◆ **Assignment**:
Among the lines of data below, reproduce only those from the one with "## Front-End" through the one with "Unit test: Rspec", exactly as they stand, both ends included.
★ ★ ★ ★ ★ ★ ★
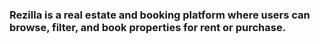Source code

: ### Rezilla is a real estate and booking platform where users can browse, filter, and book properties for rent or purchase.
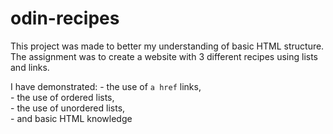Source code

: # odin-recipes
   This project was made to better my understanding of basic HTML
structure. The assignment was to create a website with 3 different recipes using lists and links.

I have demonstrated:
    - the use of `a href` links, <br />
    - the use of ordered lists, <br />
    - the use of unordered lists, <br />
    - and basic HTML knowledge <br />
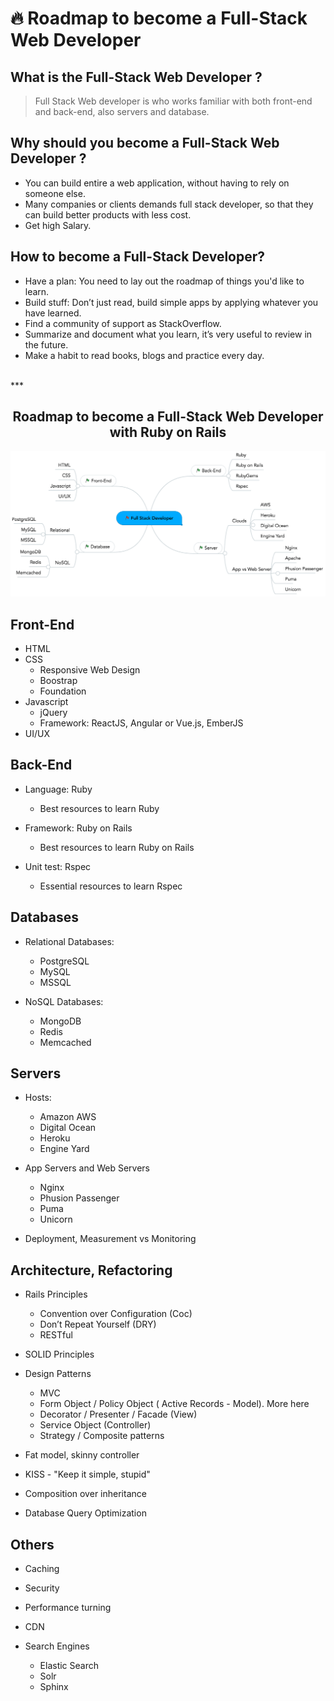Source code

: # :fire: Roadmap to become a Full-Stack Web Developer

## What is the Full-Stack Web Developer ?

> Full Stack Web developer is who works familiar with both front-end and back-end, also servers and database.

## Why should you become a Full-Stack Web Developer ?
* You can build entire a web application, without having to rely on someone else. 
* Many companies or clients demands full stack developer, so that they can build better products with less cost.
* Get high Salary.

## How to become a Full-Stack Developer?
* Have a plan: You need to lay out the roadmap of things you'd like to learn.
* Build stuff: Don’t just read, build simple apps by applying whatever you have learned.
* Find a community of support as StackOverflow.
* Summarize and document what you learn, it’s very useful to review in the future.
* Make a habit to read books, blogs and practice every day.

<br />
***
<h2 align="center"><b> Roadmap to become a Full-Stack Web Developer with Ruby on Rails </b> </h2>

![Roadmap](/roadmap_full_stack_developer.png)

## Front-End
* HTML
* CSS
  * Responsive Web Design
  * Boostrap
  * Foundation
* Javascript
  * jQuery
  * Framework: ReactJS, Angular or Vue.js, EmberJS
* UI/UX


## Back-End
* Language: Ruby 
  * Best resources to learn Ruby

* Framework: Ruby on Rails
  * Best resources to learn Ruby on Rails

* Unit test: Rspec
  * Essential resources to learn Rspec


## Databases
* Relational Databases:
  * PostgreSQL
  * MySQL
  * MSSQL

* NoSQL Databases: 
  * MongoDB
  * Redis
  * Memcached


## Servers
* Hosts: 
  * Amazon AWS
  * Digital Ocean
  * Heroku
  * Engine Yard

* App Servers and Web Servers
  * Nginx
  * Phusion Passenger
  * Puma
  * Unicorn

* Deployment, Measurement vs Monitoring


## Architecture, Refactoring
* Rails Principles
  * Convention over Configuration (Coc)
  * Don’t Repeat Yourself (DRY)
  * RESTful
  
* SOLID Principles
* Design Patterns  
  * MVC
  * Form Object / Policy Object ( Active Records - Model). More here
  * Decorator / Presenter / Facade (View)
  * Service Object (Controller)
  * Strategy / Composite patterns 
  
* Fat model, skinny controller
* KISS - "Keep it simple, stupid"
* Composition over inheritance
* Database Query Optimization


## Others
* Caching

* Security

* Performance turning

* CDN

* Search Engines 
  * Elastic Search
  * Solr
  * Sphinx

<br />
★ ★ ★ ★ ★ ★ ★
◆ **Output for this task**:
## Front-End
* HTML
* CSS
  * Responsive Web Design
  * Boostrap
  * Foundation
* Javascript
  * jQuery
  * Framework: ReactJS, Angular or Vue.js, EmberJS
* UI/UX


## Back-End
* Language: Ruby 
  * Best resources to learn Ruby

* Framework: Ruby on Rails
  * Best resources to learn Ruby on Rails

* Unit test: Rspec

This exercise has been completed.